In the material below, count the lines with the word "general" and state that number only.

INFORMATION SUPPLIED —
________
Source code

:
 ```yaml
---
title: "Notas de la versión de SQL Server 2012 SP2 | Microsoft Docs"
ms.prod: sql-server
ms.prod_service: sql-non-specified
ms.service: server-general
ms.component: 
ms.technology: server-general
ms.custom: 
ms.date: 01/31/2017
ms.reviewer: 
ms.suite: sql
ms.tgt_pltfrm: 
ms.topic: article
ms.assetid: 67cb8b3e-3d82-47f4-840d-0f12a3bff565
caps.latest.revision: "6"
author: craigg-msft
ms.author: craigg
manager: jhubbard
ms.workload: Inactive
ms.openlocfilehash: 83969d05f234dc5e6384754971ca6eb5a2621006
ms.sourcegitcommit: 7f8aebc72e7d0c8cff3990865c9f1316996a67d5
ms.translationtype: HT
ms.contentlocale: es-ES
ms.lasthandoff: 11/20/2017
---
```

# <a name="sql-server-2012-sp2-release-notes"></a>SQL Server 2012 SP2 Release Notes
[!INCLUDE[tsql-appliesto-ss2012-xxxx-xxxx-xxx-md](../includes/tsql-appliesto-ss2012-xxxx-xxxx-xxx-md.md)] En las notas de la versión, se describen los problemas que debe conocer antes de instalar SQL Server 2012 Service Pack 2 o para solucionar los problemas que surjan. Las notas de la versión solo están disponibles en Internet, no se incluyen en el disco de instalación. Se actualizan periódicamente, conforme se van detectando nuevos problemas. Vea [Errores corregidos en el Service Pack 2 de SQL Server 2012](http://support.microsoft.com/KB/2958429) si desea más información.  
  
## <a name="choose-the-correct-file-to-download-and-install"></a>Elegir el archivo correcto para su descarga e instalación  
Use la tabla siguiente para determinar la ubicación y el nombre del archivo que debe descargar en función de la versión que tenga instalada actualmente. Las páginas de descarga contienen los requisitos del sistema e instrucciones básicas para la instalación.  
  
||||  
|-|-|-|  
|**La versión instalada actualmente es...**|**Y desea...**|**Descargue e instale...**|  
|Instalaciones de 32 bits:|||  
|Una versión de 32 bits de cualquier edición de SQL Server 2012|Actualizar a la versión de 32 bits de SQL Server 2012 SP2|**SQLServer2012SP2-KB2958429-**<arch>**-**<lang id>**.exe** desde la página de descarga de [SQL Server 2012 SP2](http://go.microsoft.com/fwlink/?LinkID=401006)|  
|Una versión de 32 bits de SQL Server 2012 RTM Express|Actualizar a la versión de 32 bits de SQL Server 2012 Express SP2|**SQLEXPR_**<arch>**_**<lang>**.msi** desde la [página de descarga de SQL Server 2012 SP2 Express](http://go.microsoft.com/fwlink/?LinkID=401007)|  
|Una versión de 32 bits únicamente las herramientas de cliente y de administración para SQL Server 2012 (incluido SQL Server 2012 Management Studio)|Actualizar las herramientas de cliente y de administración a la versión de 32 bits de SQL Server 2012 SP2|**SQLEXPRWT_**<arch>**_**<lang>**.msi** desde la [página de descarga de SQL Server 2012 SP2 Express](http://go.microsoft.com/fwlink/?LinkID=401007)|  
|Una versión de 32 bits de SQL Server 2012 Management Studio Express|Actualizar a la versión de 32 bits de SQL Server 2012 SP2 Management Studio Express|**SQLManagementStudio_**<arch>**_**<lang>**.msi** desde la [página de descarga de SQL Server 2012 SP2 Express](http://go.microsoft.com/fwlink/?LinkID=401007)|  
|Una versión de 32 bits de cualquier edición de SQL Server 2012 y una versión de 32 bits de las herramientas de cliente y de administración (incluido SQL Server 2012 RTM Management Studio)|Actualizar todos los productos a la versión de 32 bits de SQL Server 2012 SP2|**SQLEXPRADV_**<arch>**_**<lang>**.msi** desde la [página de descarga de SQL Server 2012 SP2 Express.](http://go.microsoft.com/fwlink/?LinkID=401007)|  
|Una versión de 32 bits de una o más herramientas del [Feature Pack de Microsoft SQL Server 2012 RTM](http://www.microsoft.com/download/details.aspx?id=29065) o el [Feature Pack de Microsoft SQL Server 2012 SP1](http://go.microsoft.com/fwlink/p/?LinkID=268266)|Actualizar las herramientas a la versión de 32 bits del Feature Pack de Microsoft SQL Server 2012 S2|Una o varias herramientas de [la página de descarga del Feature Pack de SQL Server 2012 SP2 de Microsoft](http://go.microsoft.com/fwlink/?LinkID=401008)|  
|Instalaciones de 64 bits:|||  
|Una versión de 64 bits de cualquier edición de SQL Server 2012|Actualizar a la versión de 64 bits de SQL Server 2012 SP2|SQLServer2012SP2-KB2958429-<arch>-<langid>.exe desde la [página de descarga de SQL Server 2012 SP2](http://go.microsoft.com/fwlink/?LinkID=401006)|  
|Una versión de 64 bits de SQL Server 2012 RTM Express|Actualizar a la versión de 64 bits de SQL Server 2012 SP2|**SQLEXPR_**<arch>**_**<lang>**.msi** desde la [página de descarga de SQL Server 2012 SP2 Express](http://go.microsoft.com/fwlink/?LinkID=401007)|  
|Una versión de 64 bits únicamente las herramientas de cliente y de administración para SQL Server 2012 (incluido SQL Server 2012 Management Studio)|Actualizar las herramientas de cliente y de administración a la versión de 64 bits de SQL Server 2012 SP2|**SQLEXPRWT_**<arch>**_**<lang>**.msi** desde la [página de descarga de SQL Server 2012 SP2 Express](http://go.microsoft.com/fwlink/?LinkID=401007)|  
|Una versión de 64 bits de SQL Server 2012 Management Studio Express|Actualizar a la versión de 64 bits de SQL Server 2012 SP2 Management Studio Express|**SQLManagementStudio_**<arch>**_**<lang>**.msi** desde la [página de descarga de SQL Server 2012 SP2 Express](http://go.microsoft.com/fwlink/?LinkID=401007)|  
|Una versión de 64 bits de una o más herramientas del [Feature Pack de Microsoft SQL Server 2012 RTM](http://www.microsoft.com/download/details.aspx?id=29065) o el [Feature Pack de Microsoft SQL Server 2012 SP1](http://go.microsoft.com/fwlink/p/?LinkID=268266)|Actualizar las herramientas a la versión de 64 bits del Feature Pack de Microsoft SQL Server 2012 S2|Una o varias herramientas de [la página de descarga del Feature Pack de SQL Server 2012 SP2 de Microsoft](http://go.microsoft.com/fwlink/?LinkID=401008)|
________
OUTPUT OF THE EXERCISE — 2